I highlighted the portion I found most interesting.  Funny thing is, I though this bridge was all about helping the people on opposite sides of the river, get around easier and save time. I started looking around to see what else I could find, however all of Translinks consultation documents that were previously available on the web, are no longer working or valid.  Frustrated at this, I looked far and wide and finally, found a PDF VANOC game plan that highlights the Golden Ears Bridge as a permanent transit enhancement of the games.  

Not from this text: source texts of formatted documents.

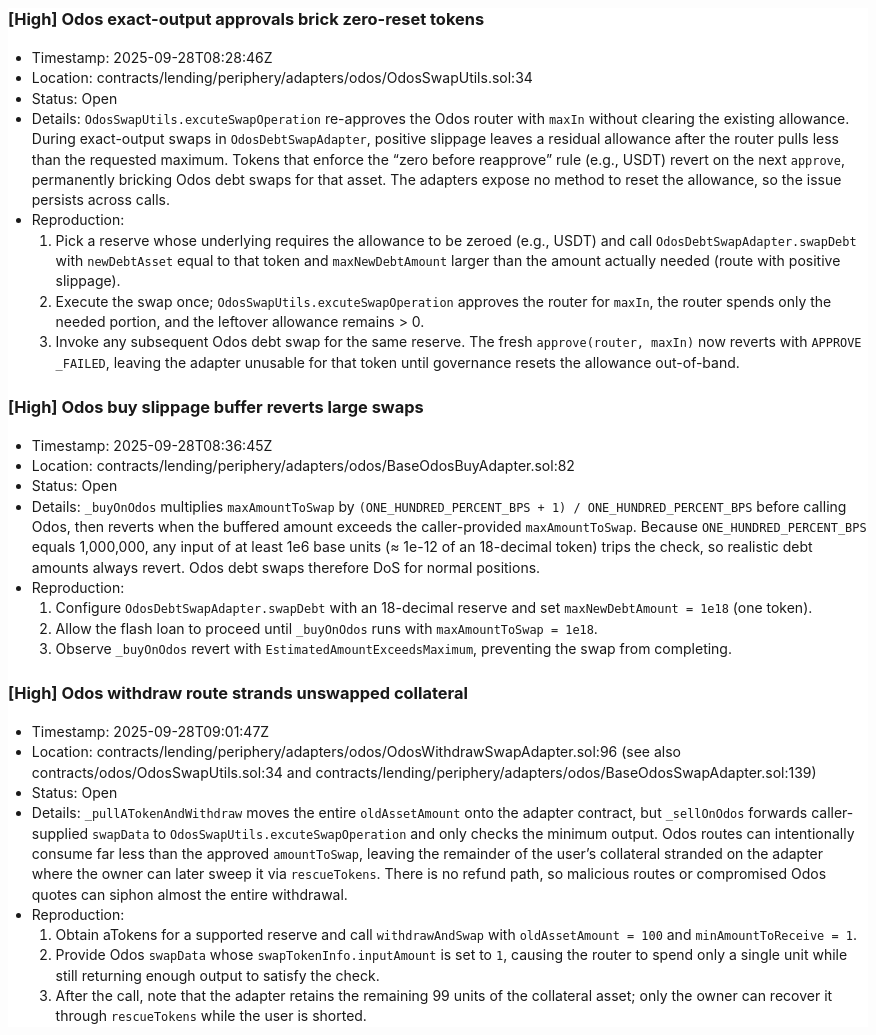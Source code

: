 ### [High] Odos exact-output approvals brick zero-reset tokens
- Timestamp: 2025-09-28T08:28:46Z
- Location: contracts/lending/periphery/adapters/odos/OdosSwapUtils.sol:34
- Status: Open
- Details: `OdosSwapUtils.excuteSwapOperation` re-approves the Odos router with `maxIn` without clearing the existing allowance. During exact-output swaps in `OdosDebtSwapAdapter`, positive slippage leaves a residual allowance after the router pulls less than the requested maximum. Tokens that enforce the “zero before reapprove” rule (e.g., USDT) revert on the next `approve`, permanently bricking Odos debt swaps for that asset. The adapters expose no method to reset the allowance, so the issue persists across calls.
- Reproduction:
  1. Pick a reserve whose underlying requires the allowance to be zeroed (e.g., USDT) and call `OdosDebtSwapAdapter.swapDebt` with `newDebtAsset` equal to that token and `maxNewDebtAmount` larger than the amount actually needed (route with positive slippage).
  2. Execute the swap once; `OdosSwapUtils.excuteSwapOperation` approves the router for `maxIn`, the router spends only the needed portion, and the leftover allowance remains > 0.
  3. Invoke any subsequent Odos debt swap for the same reserve. The fresh `approve(router, maxIn)` now reverts with `APPROVE_FAILED`, leaving the adapter unusable for that token until governance resets the allowance out-of-band.

### [High] Odos buy slippage buffer reverts large swaps
- Timestamp: 2025-09-28T08:36:45Z
- Location: contracts/lending/periphery/adapters/odos/BaseOdosBuyAdapter.sol:82
- Status: Open
- Details: `_buyOnOdos` multiplies `maxAmountToSwap` by `(ONE_HUNDRED_PERCENT_BPS + 1) / ONE_HUNDRED_PERCENT_BPS` before calling Odos, then reverts when the buffered amount exceeds the caller-provided `maxAmountToSwap`. Because `ONE_HUNDRED_PERCENT_BPS` equals 1,000,000, any input of at least 1e6 base units (≈ 1e-12 of an 18-decimal token) trips the check, so realistic debt amounts always revert. Odos debt swaps therefore DoS for normal positions.
- Reproduction:
  1. Configure `OdosDebtSwapAdapter.swapDebt` with an 18-decimal reserve and set `maxNewDebtAmount = 1e18` (one token).
  2. Allow the flash loan to proceed until `_buyOnOdos` runs with `maxAmountToSwap = 1e18`.
  3. Observe `_buyOnOdos` revert with `EstimatedAmountExceedsMaximum`, preventing the swap from completing.

### [High] Odos withdraw route strands unswapped collateral
- Timestamp: 2025-09-28T09:01:47Z
- Location: contracts/lending/periphery/adapters/odos/OdosWithdrawSwapAdapter.sol:96 (see also contracts/odos/OdosSwapUtils.sol:34 and contracts/lending/periphery/adapters/odos/BaseOdosSwapAdapter.sol:139)
- Status: Open
- Details: `_pullATokenAndWithdraw` moves the entire `oldAssetAmount` onto the adapter contract, but `_sellOnOdos` forwards caller-supplied `swapData` to `OdosSwapUtils.excuteSwapOperation` and only checks the minimum output. Odos routes can intentionally consume far less than the approved `amountToSwap`, leaving the remainder of the user’s collateral stranded on the adapter where the owner can later sweep it via `rescueTokens`. There is no refund path, so malicious routes or compromised Odos quotes can siphon almost the entire withdrawal.
- Reproduction:
  1. Obtain aTokens for a supported reserve and call `withdrawAndSwap` with `oldAssetAmount = 100` and `minAmountToReceive = 1`.
  2. Provide Odos `swapData` whose `swapTokenInfo.inputAmount` is set to `1`, causing the router to spend only a single unit while still returning enough output to satisfy the check.
  3. After the call, note that the adapter retains the remaining 99 units of the collateral asset; only the owner can recover it through `rescueTokens` while the user is shorted.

Here is that screen shot, click and let load to see the full size page:  

Permanent Transit Enhancements for the 2010 Winter Games

 

Suddenly, it all makes sense.  

For years people had been calling for a bridge across the river, dating back to the late 90′s. In September 2000, the TransLink Board endorsed, in principle, the development of a tolled highcapacity crossing of the Fraser River in the 200th Street corridor. The Board also directed that the project be undertaken at no net cost to TransLink. The user tolls had to be sufficient to cover all project costs. However, still nothing happened… until  – coincidentally – the idea of bidding for the 2010 winter games came along. Then, suddenly, things started moving along to get the bridge going. Timeline from Wikipedia  

Now, you might say, ” What’s the big deal?”  but I say, should this bridge that is still not coming close to meeting user expectations, be considered another Olympic cost? The bridge was being built during a time of skyrocketing construction costs -could substantial amounts of money have been saved by waiting until after the olympics were over? I’m no economist, but I certainly think so. The numbers of projected users never even came close on this toll bridge, and now there is talk of reducing the cost of those tolls.  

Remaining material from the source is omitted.